**Assigned task**
Only one thing is required: the number of lines in the entries below that contain "available".

☆ ☆ ☆ ☆

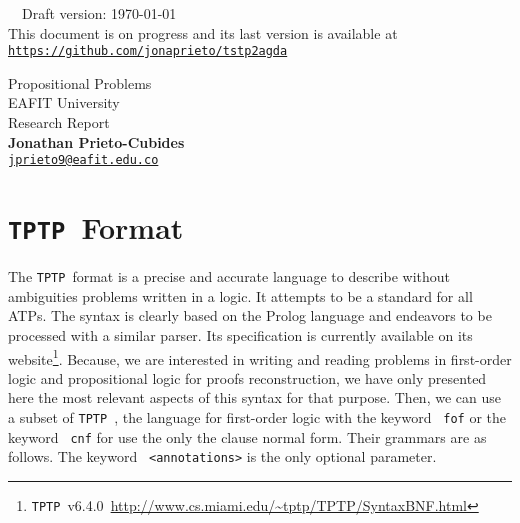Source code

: \documentclass[11pt]{article}
\newcommand{\agda}[0]{\texttt{Agda}\,}
\newcommand{\tptp}[0]{\texorpdfstring{\texttt{TPTP}}\ \ }
\newcommand{\ttgray}[1]{\texttt{\color{gray} #1}}
\begin{document}

\hrulefill\ \ Draft version: \today\\
{\small
This document is on progress and its last version is available at
\href{https://github.com/jonaprieto/tstp2agda}{{\color{blue(munsell)}
\texttt{https://github.com/jonaprieto/tstp2agda}}}
}

\vspace{3mm}
\begin{center}
{\Large Propositional Problems}\\
{\large EAFIT University}\\[2.2mm]
Research Report\\
\textbf{Jonathan Prieto-Cubides}\\ %
\href{mailto:jprieto9@eafit.edu.co}{{\color{blue(munsell)}\texttt{jprieto9@eafit.edu.co}}}
\end{center}
\vspace{0.1 cm}



\section{\tptp Format}

The \tptp format is a precise and accurate language to describe without ambiguities problems written in a logic. It attempts to be a standard for all ATPs. The syntax is clearly based on the Prolog language and endeavors to be processed with a similar parser. Its specification is currently available on its website\footnote{\tptp v6.4.0~\url{http://www.cs.miami.edu/~tptp/TPTP/SyntaxBNF.html}}.
Because, we are interested in writing and reading problems in first-order logic and propositional logic for proofs reconstruction, we have only presented here the most relevant aspects of this syntax for that purpose. Then, we can use a subset of \tptp, the language for first-order logic with the keyword \ttgray{fof} or the keyword \ttgray{cnf} for use the only the clause normal form. Their grammars are as follows. The keyword \ttgray{<annotations>} is the only optional parameter.
\end{document}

☆ ☆ ☆ ☆

**Result for this task**
2